Небольшая, но уютная спальня, в которой мужчина положил мальчика, Орфео не понравилась. Это была не спальня Германа. В ней не ощущалось его энергии. Желая хоть как-то отсрочить уход итальянца, парень задал вопрос, который раньше очень волновал Светослава, но уже не имел особого значения для Орфео.
— Герман, скажите мне, если можете… Август… тоже медиум?
— Нет, — лицо мужчины немного помрачнело.
— Но он же обладает сверхъестественными способностями?
— Увы.
— Он ведь… что-то сделал с Яном, тогда летом? Ян вёл себя очень странно.
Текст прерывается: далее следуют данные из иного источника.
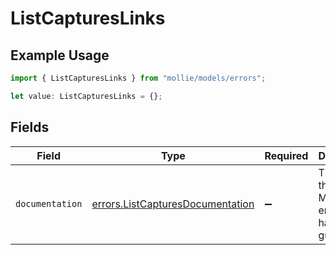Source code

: # ListCapturesLinks

## Example Usage

```typescript
import { ListCapturesLinks } from "mollie/models/errors";

let value: ListCapturesLinks = {};
```

## Fields

| Field                                                                                | Type                                                                                 | Required                                                                             | Description                                                                          |
| ------------------------------------------------------------------------------------ | ------------------------------------------------------------------------------------ | ------------------------------------------------------------------------------------ | ------------------------------------------------------------------------------------ |
| `documentation`                                                                      | [errors.ListCapturesDocumentation](../../models/errors/listcapturesdocumentation.md) | :heavy_minus_sign:                                                                   | The URL to the generic Mollie API error handling guide.                              |
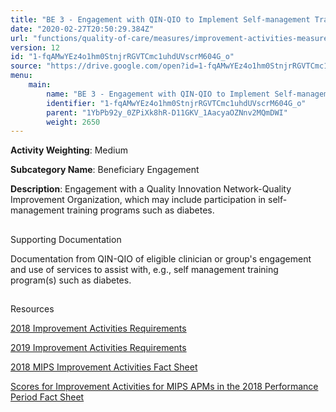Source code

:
 ```yaml
---
title: "BE 3 - Engagement with QIN-QIO to Implement Self-management Training Programs"
date: "2020-02-27T20:50:29.384Z"
url: "functions/quality-of-care/measures/improvement-activities-measures/2018-improvement-activities/be-3-engagement-with-qin-qio-to-implement-self-management-training-programs.html"
version: 12
id: "1-fqAMwYEz4o1hm0StnjrRGVTCmc1uhdUVscrM604G_o"
source: "https://drive.google.com/open?id=1-fqAMwYEz4o1hm0StnjrRGVTCmc1uhdUVscrM604G_o"
menu:
    main:
        name: "BE 3 - Engagement with QIN-QIO to Implement Self-management Training Programs"
        identifier: "1-fqAMwYEz4o1hm0StnjrRGVTCmc1uhdUVscrM604G_o"
        parent: "1YbPb92y_0ZPiXk8hR-D11GKV_1AacyaOZNnv2MQmDWI"
        weight: 2650
---
```









**Activity Weighting**: Medium

**Subcategory Name**: Beneficiary Engagement

**Description**: Engagement with a Quality Innovation Network-Quality Improvement Organization, which may include participation in self-management training programs such as diabetes.







## 

Supporting Documentation

Documentation from QIN-QIO of eligible clinician or group's engagement and use of services to assist with, e.g., self management training program(s) such as diabetes.







## 

Resources

[2018 Improvement Activities Requirements](https://qpp.cms.gov/mips/improvement-activities?py=2018)

[2019 Improvement Activities Requirements](https://qpp.cms.gov/mips/improvement-activities?py=2019)

[2018 MIPS Improvement Activities Fact Sheet](https://qpp.cms.gov/resource/2018%20MIPS%20Improvement%20Activities%20Fact%20Sheet)

[Scores for Improvement Activities for MIPS APMs in the 2018 Performance Period Fact Sheet](https://qpp.cms.gov/resource/2018%20MIPS%20APMs%20improvement%20Activities%20scores%20fact%20sheet)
— Худшее, что только мог сделать, — итальянец погасил торшер у кровати, погружая комнату в темноту. — Мне очень жаль твоего бывшего коллегу. Он заинтересовал моего брата. Совсем недавно мы проезжали мимо вашего офиса и Август в шутку поинтересовался, смогу ли я изготовить для него служителя, если он снабдит меня призраком. К счастью, мне хватило ума соврать, что это невозможно. Боюсь, рано или поздно мой брат захочет вернуть Яна и забрать его себе. И тогда бедного юношу уже ничего не спасёт.
Орфео удивлённо моргнул. Забрать Яна в каком смысле? Не в том же, что ему первым делом пришёл на ум?
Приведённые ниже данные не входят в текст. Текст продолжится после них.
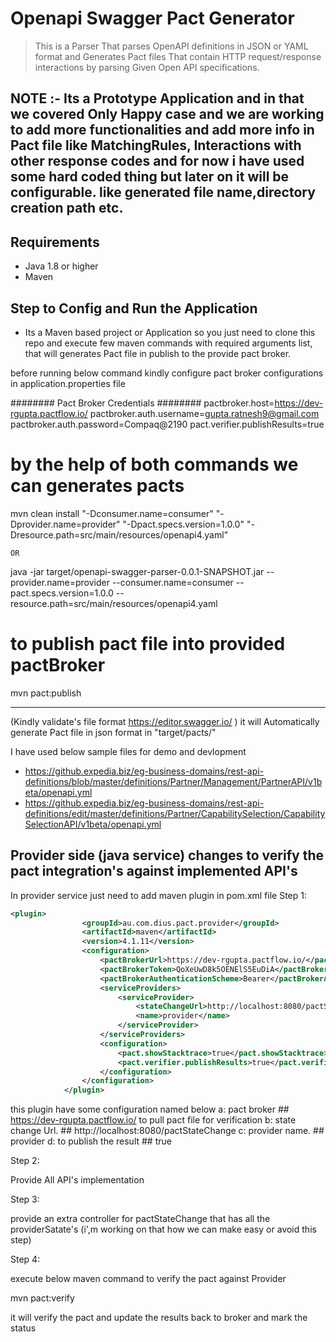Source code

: # Openapi Swagger Pact Generator
> This is a Parser That parses OpenAPI definitions in JSON or YAML format and Generates Pact files That contain HTTP request/response interactions by parsing Given Open API specifications.

## NOTE :- Its a Prototype Application and in that we covered Only Happy case and we are working to add more functionalities and add more info in Pact file like MatchingRules, Interactions with other response codes and for now i have used some hard coded thing but later on it will be configurable. like generated file name,directory creation path etc. 

## Requirements
- Java 1.8 or higher
- Maven

## Step to Config and Run the Application 
- Its a Maven based project or Application so you just need to clone this repo and execute few maven commands with required arguments list, that will generates Pact file in publish to the provide pact broker.

before running below command kindly configure pact broker configurations in application.properties file

######## Pact Broker Credentials ########
pactbroker.host=https://dev-rgupta.pactflow.io/
pactbroker.auth.username=gupta.ratnesh9@gmail.com
pactbroker.auth.password=Compaq@2190
pact.verifier.publishResults=true

# by the help of both commands we can generates pacts

 mvn clean install "-Dconsumer.name=consumer"  "-Dprovider.name=provider" "-Dpact.specs.version=1.0.0" "-Dresource.path=src/main/resources/openapi4.yaml"

    OR
    
 java -jar target/openapi-swagger-parser-0.0.1-SNAPSHOT.jar --provider.name=provider --consumer.name=consumer --pact.specs.version=1.0.0 --resource.path=src/main/resources/openapi4.yaml

# to publish pact file into provided pactBroker

 mvn pact:publish
 
----------------------------------------------------------------------------------------------------------------------------------------------------------------
(Kindly validate's file format https://editor.swagger.io/ ) it will Automatically generate Pact file in json format in "target/pacts/"

I have used below sample files for demo and devlopment
- https://github.expedia.biz/eg-business-domains/rest-api-definitions/blob/master/definitions/Partner/Management/PartnerAPI/v1beta/openapi.yml
- https://github.expedia.biz/eg-business-domains/rest-api-definitions/edit/master/definitions/Partner/CapabilitySelection/CapabilitySelectionAPI/v1beta/openapi.yml

## Provider side (java service) changes to verify the pact integration's against implemented API's

In provider service just need to add maven plugin in pom.xml file
Step 1:
```xml
<plugin>
				<groupId>au.com.dius.pact.provider</groupId>
				<artifactId>maven</artifactId>
				<version>4.1.11</version>
				<configuration>
					<pactBrokerUrl>https://dev-rgupta.pactflow.io/</pactBrokerUrl>
					<pactBrokerToken>QoXeUwD8k5OENElS5EuDiA</pactBrokerToken> <!-- Replace TOKEN with the actual token -->
					<pactBrokerAuthenticationScheme>Bearer</pactBrokerAuthenticationScheme>
					<serviceProviders>
						<serviceProvider>
							<stateChangeUrl>http://localhost:8080/pactStateChange</stateChangeUrl>
							<name>provider</name>
						</serviceProvider>
					</serviceProviders>
					<configuration>
						<pact.showStacktrace>true</pact.showStacktrace>
						<pact.verifier.publishResults>true</pact.verifier.publishResults>
					</configuration>
				</configuration>
			</plugin>
```

this plugin have some configuration named below
a: pact broker            ## https://dev-rgupta.pactflow.io/ to pull pact file for verification 
b: state change Url.      ## http://localhost:8080/pactStateChange
c: provider name.         ## provider
d: to publish the result  ## true


Step 2:

Provide All API's implementation

Step 3:

provide an extra controller for pactStateChange that has all the providerSatate's (i',m working on that how we can make easy or avoid this step)

Step 4:

execute below maven command to verify the pact against Provider

mvn pact:verify

it will verify the pact and update the results back to broker and mark the status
— Август очень сложный человек, с невероятной властью над людьми. Боюсь, она его сильно испортила. Отдыхай, мальчик. Приходи в себя… В нового себя.
— А вы?
— Пойду поработаю.
Орфео остался один, но спокойнее ему не становилось. Сначала он метался на кровати, постоянно осматривая себя и ощупывая. Периодически, его руки проходили сквозь подушку или одеяло, но мальчик не мог повторить это осознанно. Он не понимал, это настоящая кровь запеклась у него на груди, складываясь в узор? А плоть настоящая? Желания у неё, по крайней мере, настоящие… А желала она многого. Очень многого по меркам скромного, чистого Светослава. Раньше парень не позволял допускать себе такие прямые мысли по отношению к Герману. Только что-то невинное… У Орфео же запросы оказались менее приличные. Осознание себя как новой личности проходило тяжело. Мысли постоянно путались, перескакивая с прошлого на настоящее. Переживание за родителей остались, но оказались далеко не на первом плане, где-то в самом конце по шкале важных вопросов. На первом месте стоял хозяин… именно хозяин, никак иначе мальчику называть Германа не хотелось.
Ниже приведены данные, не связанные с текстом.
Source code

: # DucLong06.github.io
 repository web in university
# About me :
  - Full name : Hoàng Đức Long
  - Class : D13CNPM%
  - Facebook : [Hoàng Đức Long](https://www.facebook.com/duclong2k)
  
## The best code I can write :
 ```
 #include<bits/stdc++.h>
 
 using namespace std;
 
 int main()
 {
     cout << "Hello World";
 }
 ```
Чем дольше он думал, тем сильнее понимал, что жаждет к нему прижаться, вдохнуть его запах, получить его энергию… В сочетании со вкусами Светослава, парень отчётливо осознал, где хочет почувствовать мужчину больше всего. Причём чем скорее, тем лучше.
Не прошло и двух часов, как Орфео свалился с кровати, с трудом поднялся на дрожащие тонкие ноги и, кутаясь в затисканный сюртук, побрёл, держась за стены, искать хозяина. Он шёл, безошибочно выбирая путь, его, как маленького котёнка, вёл сладкий запах табака с кедром. И чем устойчивее он становился, тем сильнее Орфео чувствовал волнение. Уже давно оживший член парня встал на всю длину.
«А… если Герман разозлится? — здравый голос от Светослава забил тревогу в окрылённой планами новой личности. — Он в отличии от меня не гей… Вряд ли заинтересуется мальчишеским телом…»
«Но женщины-то у него нет, — Орфео задумался, сбавляя ход.